*** Block opens ***
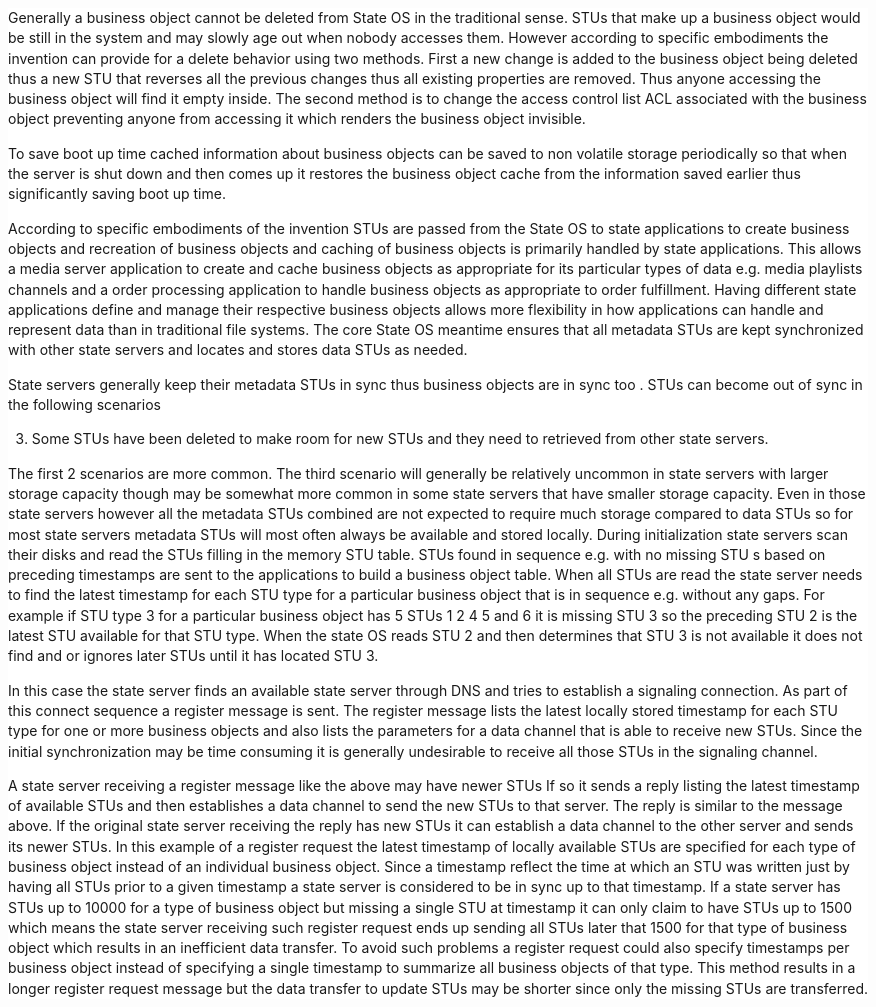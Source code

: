 Generally a business object cannot be deleted from State OS in the traditional sense. STUs that make up a business object would be still in the system and may slowly age out when nobody accesses them. However according to specific embodiments the invention can provide for a delete behavior using two methods. First a new change is added to the business object being deleted thus a new STU that reverses all the previous changes thus all existing properties are removed. Thus anyone accessing the business object will find it empty inside. The second method is to change the access control list ACL associated with the business object preventing anyone from accessing it which renders the business object invisible.

To save boot up time cached information about business objects can be saved to non volatile storage periodically so that when the server is shut down and then comes up it restores the business object cache from the information saved earlier thus significantly saving boot up time.

According to specific embodiments of the invention STUs are passed from the State OS to state applications to create business objects and recreation of business objects and caching of business objects is primarily handled by state applications. This allows a media server application to create and cache business objects as appropriate for its particular types of data e.g. media playlists channels and a order processing application to handle business objects as appropriate to order fulfillment. Having different state applications define and manage their respective business objects allows more flexibility in how applications can handle and represent data than in traditional file systems. The core State OS meantime ensures that all metadata STUs are kept synchronized with other state servers and locates and stores data STUs as needed.

State servers generally keep their metadata STUs in sync thus business objects are in sync too . STUs can become out of sync in the following scenarios 

3. Some STUs have been deleted to make room for new STUs and they need to retrieved from other state servers.

The first 2 scenarios are more common. The third scenario will generally be relatively uncommon in state servers with larger storage capacity though may be somewhat more common in some state servers that have smaller storage capacity. Even in those state servers however all the metadata STUs combined are not expected to require much storage compared to data STUs so for most state servers metadata STUs will most often always be available and stored locally. During initialization state servers scan their disks and read the STUs filling in the memory STU table. STUs found in sequence e.g. with no missing STU s based on preceding timestamps are sent to the applications to build a business object table. When all STUs are read the state server needs to find the latest timestamp for each STU type for a particular business object that is in sequence e.g. without any gaps. For example if STU type 3 for a particular business object has 5 STUs 1 2 4 5 and 6 it is missing STU 3 so the preceding STU 2 is the latest STU available for that STU type. When the state OS reads STU 2 and then determines that STU 3 is not available it does not find and or ignores later STUs until it has located STU 3.

In this case the state server finds an available state server through DNS and tries to establish a signaling connection. As part of this connect sequence a register message is sent. The register message lists the latest locally stored timestamp for each STU type for one or more business objects and also lists the parameters for a data channel that is able to receive new STUs. Since the initial synchronization may be time consuming it is generally undesirable to receive all those STUs in the signaling channel.

A state server receiving a register message like the above may have newer STUs If so it sends a reply listing the latest timestamp of available STUs and then establishes a data channel to send the new STUs to that server. The reply is similar to the message above. If the original state server receiving the reply has new STUs it can establish a data channel to the other server and sends its newer STUs. In this example of a register request the latest timestamp of locally available STUs are specified for each type of business object instead of an individual business object. Since a timestamp reflect the time at which an STU was written just by having all STUs prior to a given timestamp a state server is considered to be in sync up to that timestamp. If a state server has STUs up to 10000 for a type of business object but missing a single STU at timestamp it can only claim to have STUs up to 1500 which means the state server receiving such register request ends up sending all STUs later that 1500 for that type of business object which results in an inefficient data transfer. To avoid such problems a register request could also specify timestamps per business object instead of specifying a single timestamp to summarize all business objects of that type. This method results in a longer register request message but the data transfer to update STUs may be shorter since only the missing STUs are transferred.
*** Block closes ***
Nothing should appear in the answer except the lines above from the line with "According to specific embodiments of" through the line with "3. Some STUs", both included, written out exactly.

## EXERCISE RESULT
According to specific embodiments of the invention STUs are passed from the State OS to state applications to create business objects and recreation of business objects and caching of business objects is primarily handled by state applications. This allows a media server application to create and cache business objects as appropriate for its particular types of data e.g. media playlists channels and a order processing application to handle business objects as appropriate to order fulfillment. Having different state applications define and manage their respective business objects allows more flexibility in how applications can handle and represent data than in traditional file systems. The core State OS meantime ensures that all metadata STUs are kept synchronized with other state servers and locates and stores data STUs as needed.

State servers generally keep their metadata STUs in sync thus business objects are in sync too . STUs can become out of sync in the following scenarios 

3. Some STUs have been deleted to make room for new STUs and they need to retrieved from other state servers.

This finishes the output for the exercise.